> **TASK INPUTS**:
========
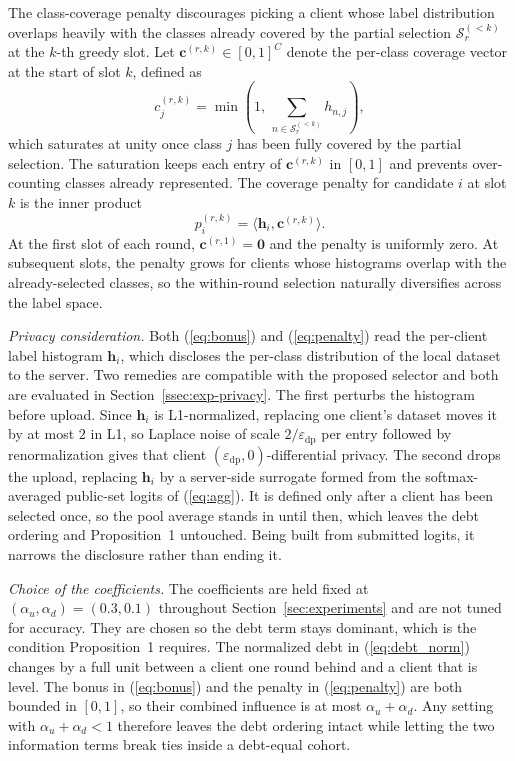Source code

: \documentclass[journal]{IEEEtran}
\newcommand{\new}[1]{#1}
\newcommand{\rev}[1]{#1}
\begin{document}
The class-coverage penalty discourages picking a client whose label distribution overlaps heavily with the classes already covered by the partial selection $\mathcal{S}_r^{(<k)}$ at the $k$-th greedy slot. Let $\bm{c}^{(r,k)} \in [0,1]^{C}$ denote the per-class coverage vector at the start of slot $k$, defined as
\begin{equation}
c_{j}^{(r,k)} = \min\!\left(1,\, \sum_{n \in \mathcal{S}_r^{(<k)}} h_{n,j}\right),
\label{eq:cov}
\end{equation}
which saturates at unity once class $j$ has been fully covered by the partial selection. The saturation keeps each entry of $\bm{c}^{(r,k)}$ in $[0,1]$ and prevents over-counting classes already represented. The coverage penalty for candidate $i$ at slot $k$ is the inner product
\begin{equation}
p_i^{(r,k)} = \langle \bm{h}_i, \bm{c}^{(r,k)} \rangle.
\label{eq:penalty}
\end{equation}
At the first slot of each round, $\bm{c}^{(r,1)} = \bm{0}$ and the penalty is uniformly zero. At subsequent slots, the penalty grows for clients whose histograms overlap with the already-selected classes, so the within-round selection naturally diversifies across the label space.

\new{\textit{Privacy consideration.} Both (\ref{eq:bonus}) and (\ref{eq:penalty}) read the per-client label histogram $\bm{h}_i$, which discloses the per-class distribution of the local dataset to the server. Two remedies are compatible with the proposed selector and both are evaluated in Section~\ref{ssec:exp-privacy}.} \rev{The first perturbs the histogram before upload. Since $\bm{h}_i$ is L1-normalized, replacing one client's dataset moves it by at most $2$ in L1, so Laplace noise of scale $2/\varepsilon_{\mathrm{dp}}$ per entry followed by renormalization gives that client $(\varepsilon_{\mathrm{dp}}, 0)$-differential privacy. The second drops the upload, replacing $\bm{h}_i$ by a server-side surrogate formed from the softmax-averaged public-set logits of (\ref{eq:agg}). It is defined only after a client has been selected once, so the pool average stands in until then, which leaves the debt ordering and Proposition~1 untouched. Being built from submitted logits, it narrows the disclosure rather than ending it.}

\rev{\textit{Choice of the coefficients.} The coefficients are held fixed at $(\alpha_u, \alpha_d) = (0.3, 0.1)$ throughout Section~\ref{sec:experiments} and are not tuned for accuracy. They are chosen so the debt term stays dominant, which is the condition Proposition~1 requires. The normalized debt in (\ref{eq:debt_norm}) changes by a full unit between a client one round behind and a client that is level. The bonus in (\ref{eq:bonus}) and the penalty in (\ref{eq:penalty}) are both bounded in $[0,1]$, so their combined influence is at most $\alpha_u + \alpha_d$. Any setting with $\alpha_u + \alpha_d < 1$ therefore leaves the debt ordering intact while letting the two information terms break ties inside a debt-equal cohort.}
\end{document}
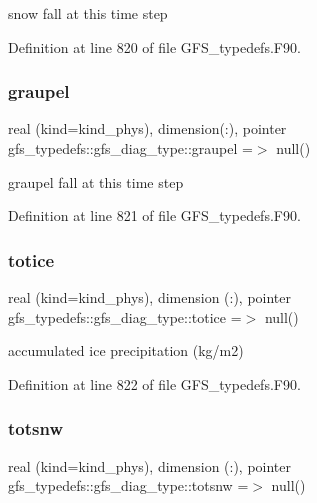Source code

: snow fall at this time step 



Definition at line 820 of file G\+F\+S\+\_\+typedefs.\+F90.

\mbox{\label{structgfs__typedefs_1_1gfs__diag__type_a4667967acfa91574ee93d8a97dffd6ed}} 
\subsubsection{graupel}
{\footnotesize\ttfamily real (kind=kind\+\_\+phys), dimension(\+:), pointer gfs\+\_\+typedefs\+::gfs\+\_\+diag\+\_\+type\+::graupel =$>$ null()}



graupel fall at this time step 



Definition at line 821 of file G\+F\+S\+\_\+typedefs.\+F90.

\mbox{\label{structgfs__typedefs_1_1gfs__diag__type_ad5e6468b2005fd162123b4e9e654cbba}} 
\subsubsection{totice}
{\footnotesize\ttfamily real (kind=kind\+\_\+phys), dimension (\+:), pointer gfs\+\_\+typedefs\+::gfs\+\_\+diag\+\_\+type\+::totice =$>$ null()}



accumulated ice precipitation (kg/m2) 



Definition at line 822 of file G\+F\+S\+\_\+typedefs.\+F90.

\mbox{\label{structgfs__typedefs_1_1gfs__diag__type_a124851c1eb4aafb0ccfc27ef4c46a27a}} 
\subsubsection{totsnw}
{\footnotesize\ttfamily real (kind=kind\+\_\+phys), dimension (\+:), pointer gfs\+\_\+typedefs\+::gfs\+\_\+diag\+\_\+type\+::totsnw =$>$ null()}



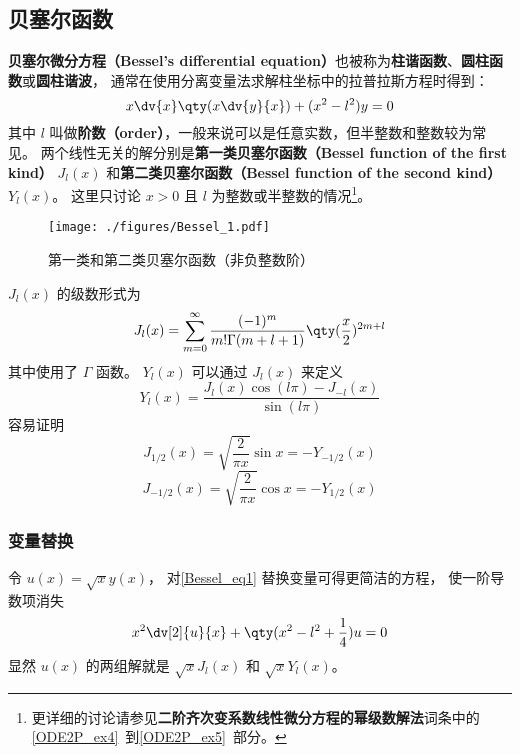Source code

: 

\subsection{贝塞尔函数}
\textbf{贝塞尔微分方程（Bessel's differential equation）}也被称为\textbf{柱谐函数}、\textbf{圆柱函数}或\textbf{圆柱谐波}， 通常在使用分离变量法求解柱坐标中的拉普拉斯方程时得到：
\begin{equation}\label{Bessel_eq1}
x\dv{x}\qty(x\dv{y}{x}) + (x^2 - l ^2)y = 0
\end{equation}
其中 $l$ 叫做\textbf{阶数（order）}，一般来说可以是任意实数，但半整数和整数较为常见。 两个线性无关的解分别是\textbf{第一类贝塞尔函数（Bessel function of the first kind）} $J_l(x)$ 和\textbf{第二类贝塞尔函数（Bessel function of the second kind）} $Y_l(x)$。 这里只讨论 $x > 0$ 且 $l$ 为整数或半整数的情况\footnote{更详细的讨论请参见\textbf{二阶齐次变系数线性微分方程的幂级数解法}词条中的\autoref{ODE2P_ex4}~到\autoref{ODE2P_ex5}~部分。}。

\begin{figure}[ht]
\centering
\texttt{[image: ./figures/Bessel\_1.pdf]}
\caption{第一类和第二类贝塞尔函数（非负整数阶）} \label{Bessel_fig1}
\end{figure}

$J_l(x)$ 的级数形式为
\begin{equation}\label{Bessel_eq3}
J_l(x) = \sum_{m=0}^\infty \frac{(-1)^m}{m!\Gamma(m+l+1)} \qty(\frac x2)^{2m+l}
\end{equation}
其中使用了 $\Gamma$ 函数。 $Y_l(x)$ 可以通过 $J_l(x)$ 来定义
\begin{equation}
Y_l(x) = \frac{J_l(x)\cos(l\pi) - J_{-l}(x)}{\sin(l\pi)}
\end{equation}
容易证明
\begin{equation}
J_{1/2}(x) = \sqrt{\frac{2}{\pi x}} \sin x = -Y_{-1/2}(x)
\end{equation}
\begin{equation}
J_{-1/2}(x) = \sqrt{\frac{2}{\pi x}} \cos x = -Y_{1/2}(x)
\end{equation}

\subsubsection{变量替换}
令 $u(x) = \sqrt{x} y(x)$， 对\autoref{Bessel_eq1} 替换变量可得更简洁的方程， 使一阶导数项消失
\begin{equation}
x^2\dv[2]{u}{x} + \qty(x^2 - l^2 + \frac{1}{4}) u = 0
\end{equation}
显然 $u(x)$ 的两组解就是 $\sqrt{x}J_l(x)$ 和 $\sqrt{x}Y_l(x)$。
========
> **WHAT IS BEING ASKED**:
Without altering a word, return all of the records above and leave out their pictures.

> **COMPLETED TASK**:
Source code

: \documentclass[journal]{IEEEtran}
\newcommand{\new}[1]{#1}
\newcommand{\rev}[1]{#1}
\begin{document}
The class-coverage penalty discourages picking a client whose label distribution overlaps heavily with the classes already covered by the partial selection $\mathcal{S}_r^{(<k)}$ at the $k$-th greedy slot. Let $\bm{c}^{(r,k)} \in [0,1]^{C}$ denote the per-class coverage vector at the start of slot $k$, defined as
\begin{equation}
c_{j}^{(r,k)} = \min\!\left(1,\, \sum_{n \in \mathcal{S}_r^{(<k)}} h_{n,j}\right),
\label{eq:cov}
\end{equation}
which saturates at unity once class $j$ has been fully covered by the partial selection. The saturation keeps each entry of $\bm{c}^{(r,k)}$ in $[0,1]$ and prevents over-counting classes already represented. The coverage penalty for candidate $i$ at slot $k$ is the inner product
\begin{equation}
p_i^{(r,k)} = \langle \bm{h}_i, \bm{c}^{(r,k)} \rangle.
\label{eq:penalty}
\end{equation}
At the first slot of each round, $\bm{c}^{(r,1)} = \bm{0}$ and the penalty is uniformly zero. At subsequent slots, the penalty grows for clients whose histograms overlap with the already-selected classes, so the within-round selection naturally diversifies across the label space.

\new{\textit{Privacy consideration.} Both (\ref{eq:bonus}) and (\ref{eq:penalty}) read the per-client label histogram $\bm{h}_i$, which discloses the per-class distribution of the local dataset to the server. Two remedies are compatible with the proposed selector and both are evaluated in Section~\ref{ssec:exp-privacy}.} \rev{The first perturbs the histogram before upload. Since $\bm{h}_i$ is L1-normalized, replacing one client's dataset moves it by at most $2$ in L1, so Laplace noise of scale $2/\varepsilon_{\mathrm{dp}}$ per entry followed by renormalization gives that client $(\varepsilon_{\mathrm{dp}}, 0)$-differential privacy. The second drops the upload, replacing $\bm{h}_i$ by a server-side surrogate formed from the softmax-averaged public-set logits of (\ref{eq:agg}). It is defined only after a client has been selected once, so the pool average stands in until then, which leaves the debt ordering and Proposition~1 untouched. Being built from submitted logits, it narrows the disclosure rather than ending it.}

\rev{\textit{Choice of the coefficients.} The coefficients are held fixed at $(\alpha_u, \alpha_d) = (0.3, 0.1)$ throughout Section~\ref{sec:experiments} and are not tuned for accuracy. They are chosen so the debt term stays dominant, which is the condition Proposition~1 requires. The normalized debt in (\ref{eq:debt_norm}) changes by a full unit between a client one round behind and a client that is level. The bonus in (\ref{eq:bonus}) and the penalty in (\ref{eq:penalty}) are both bounded in $[0,1]$, so their combined influence is at most $\alpha_u + \alpha_d$. Any setting with $\alpha_u + \alpha_d < 1$ therefore leaves the debt ordering intact while letting the two information terms break ties inside a debt-equal cohort.}
\end{document}
Source code

: snow fall at this time step 



Definition at line 820 of file G\+F\+S\+\_\+typedefs.\+F90.

\mbox{\label{structgfs__typedefs_1_1gfs__diag__type_a4667967acfa91574ee93d8a97dffd6ed}} 
\subsubsection{graupel}
{\footnotesize\ttfamily real (kind=kind\+\_\+phys), dimension(\+:), pointer gfs\+\_\+typedefs\+::gfs\+\_\+diag\+\_\+type\+::graupel =$>$ null()}



graupel fall at this time step 



Definition at line 821 of file G\+F\+S\+\_\+typedefs.\+F90.

\mbox{\label{structgfs__typedefs_1_1gfs__diag__type_ad5e6468b2005fd162123b4e9e654cbba}} 
\subsubsection{totice}
{\footnotesize\ttfamily real (kind=kind\+\_\+phys), dimension (\+:), pointer gfs\+\_\+typedefs\+::gfs\+\_\+diag\+\_\+type\+::totice =$>$ null()}



accumulated ice precipitation (kg/m2) 



Definition at line 822 of file G\+F\+S\+\_\+typedefs.\+F90.

\mbox{\label{structgfs__typedefs_1_1gfs__diag__type_a124851c1eb4aafb0ccfc27ef4c46a27a}} 
\subsubsection{totsnw}
{\footnotesize\ttfamily real (kind=kind\+\_\+phys), dimension (\+:), pointer gfs\+\_\+typedefs\+::gfs\+\_\+diag\+\_\+type\+::totsnw =$>$ null()}



Source code

: 

\subsection{贝塞尔函数}
\textbf{贝塞尔微分方程（Bessel's differential equation）}也被称为\textbf{柱谐函数}、\textbf{圆柱函数}或\textbf{圆柱谐波}， 通常在使用分离变量法求解柱坐标中的拉普拉斯方程时得到：
\begin{equation}\label{Bessel_eq1}
x\dv{x}\qty(x\dv{y}{x}) + (x^2 - l ^2)y = 0
\end{equation}
其中 $l$ 叫做\textbf{阶数（order）}，一般来说可以是任意实数，但半整数和整数较为常见。 两个线性无关的解分别是\textbf{第一类贝塞尔函数（Bessel function of the first kind）} $J_l(x)$ 和\textbf{第二类贝塞尔函数（Bessel function of the second kind）} $Y_l(x)$。 这里只讨论 $x > 0$ 且 $l$ 为整数或半整数的情况\footnote{更详细的讨论请参见\textbf{二阶齐次变系数线性微分方程的幂级数解法}词条中的\autoref{ODE2P_ex4}~到\autoref{ODE2P_ex5}~部分。}。

\begin{figure}[ht]
\centering
\texttt{[image: ./figures/Bessel\_1.pdf]}
\caption{第一类和第二类贝塞尔函数（非负整数阶）} \label{Bessel_fig1}
\end{figure}

$J_l(x)$ 的级数形式为
\begin{equation}\label{Bessel_eq3}
J_l(x) = \sum_{m=0}^\infty \frac{(-1)^m}{m!\Gamma(m+l+1)} \qty(\frac x2)^{2m+l}
\end{equation}
其中使用了 $\Gamma$ 函数。 $Y_l(x)$ 可以通过 $J_l(x)$ 来定义
\begin{equation}
Y_l(x) = \frac{J_l(x)\cos(l\pi) - J_{-l}(x)}{\sin(l\pi)}
\end{equation}
容易证明
\begin{equation}
J_{1/2}(x) = \sqrt{\frac{2}{\pi x}} \sin x = -Y_{-1/2}(x)
\end{equation}
\begin{equation}
J_{-1/2}(x) = \sqrt{\frac{2}{\pi x}} \cos x = -Y_{1/2}(x)
\end{equation}

\subsubsection{变量替换}
令 $u(x) = \sqrt{x} y(x)$， 对\autoref{Bessel_eq1} 替换变量可得更简洁的方程， 使一阶导数项消失
\begin{equation}
x^2\dv[2]{u}{x} + \qty(x^2 - l^2 + \frac{1}{4}) u = 0
\end{equation}
显然 $u(x)$ 的两组解就是 $\sqrt{x}J_l(x)$ 和 $\sqrt{x}Y_l(x)$。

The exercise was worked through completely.